Так что вовсе не безусловным получилось в ИМЛИ признание. Да, по сути, и не первым по времени оно было.

Потому что первое, по-настоящему безусловное, имело место ещё в конце шестидесятых, в стенах его родного музея. Но этом – другой рассказ.


***

Начну с цитаты.

  «В 1960–1980-е годы он (Музей им. Андрея   Рублёва – Ю.Л.) смог стать небольшим, но заметным центром культурной жизни Москвы, а его тематические экспозиции и выставки древнерусского искус­ства, как и проводимые им научные конферен­ции, – подлинными событиями.
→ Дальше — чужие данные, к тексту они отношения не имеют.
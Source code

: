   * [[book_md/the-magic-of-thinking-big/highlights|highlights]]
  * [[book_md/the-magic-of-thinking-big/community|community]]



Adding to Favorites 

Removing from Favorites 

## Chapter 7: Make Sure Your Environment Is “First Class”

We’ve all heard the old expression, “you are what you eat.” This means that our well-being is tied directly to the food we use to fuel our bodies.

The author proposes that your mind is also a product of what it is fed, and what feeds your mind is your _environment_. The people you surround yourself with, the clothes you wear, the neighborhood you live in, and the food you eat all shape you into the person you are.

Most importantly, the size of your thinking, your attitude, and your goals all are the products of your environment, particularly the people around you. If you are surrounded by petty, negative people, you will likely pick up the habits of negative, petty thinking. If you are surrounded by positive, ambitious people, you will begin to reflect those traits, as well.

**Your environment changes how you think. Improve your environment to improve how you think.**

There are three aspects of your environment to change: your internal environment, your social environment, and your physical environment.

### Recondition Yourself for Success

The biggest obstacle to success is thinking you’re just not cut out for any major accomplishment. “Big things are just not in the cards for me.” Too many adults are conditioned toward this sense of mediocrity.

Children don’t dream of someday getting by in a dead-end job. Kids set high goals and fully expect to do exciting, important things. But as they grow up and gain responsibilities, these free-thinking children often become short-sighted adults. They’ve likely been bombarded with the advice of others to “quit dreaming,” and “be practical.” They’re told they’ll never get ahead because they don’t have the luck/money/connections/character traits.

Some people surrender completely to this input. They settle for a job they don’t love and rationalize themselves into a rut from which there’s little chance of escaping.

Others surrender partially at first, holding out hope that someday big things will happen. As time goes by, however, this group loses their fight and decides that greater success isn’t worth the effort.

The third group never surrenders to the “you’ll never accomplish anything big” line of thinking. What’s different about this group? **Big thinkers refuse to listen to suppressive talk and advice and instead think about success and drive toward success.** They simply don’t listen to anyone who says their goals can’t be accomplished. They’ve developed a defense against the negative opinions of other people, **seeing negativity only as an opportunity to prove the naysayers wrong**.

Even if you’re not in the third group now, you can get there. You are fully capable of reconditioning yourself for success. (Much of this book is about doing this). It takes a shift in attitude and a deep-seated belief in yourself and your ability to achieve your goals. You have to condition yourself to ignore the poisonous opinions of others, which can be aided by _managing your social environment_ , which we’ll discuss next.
Посещение музея люди сравнивали с глотком свежего воздуха. Экскурсии, проводимые в те годы для всех желающих по воскресеньям в одно и тоже вре­мя, собирали толпы, которые вытягивались при переходе в новый раздел экспозиции непре­рывном потоком – от одного здания Андрони­кова монастыря к другому. Особенно талантли­во и артистично их проводил В.Н. Сергеев. Приходили люди разных занятий и разного мировоззрения. Привлекало их многое: и сведе­ния по русской истории, и формальная необыч­ность древнего искусства, и его глубинное содержание, неведомое многим. Нередко в толпе посетителей оказывались священнослужители, которые с уважением отзывались об услышан­ном. В серьезности и ясности произносимых перед публикой слов сотрудники музея не шли ни на какие компромиссы и, как ни странно, воинственное атеистическое начальство стуше­вывалось и отступало. Бесспорно, в эти годы му­зеем воспитывалось и уважение к религии – и для многих, как позднее оказалось, это было на­чалом пути к вере. Главная сила убеждения принадлежала, конечно, самой иконе».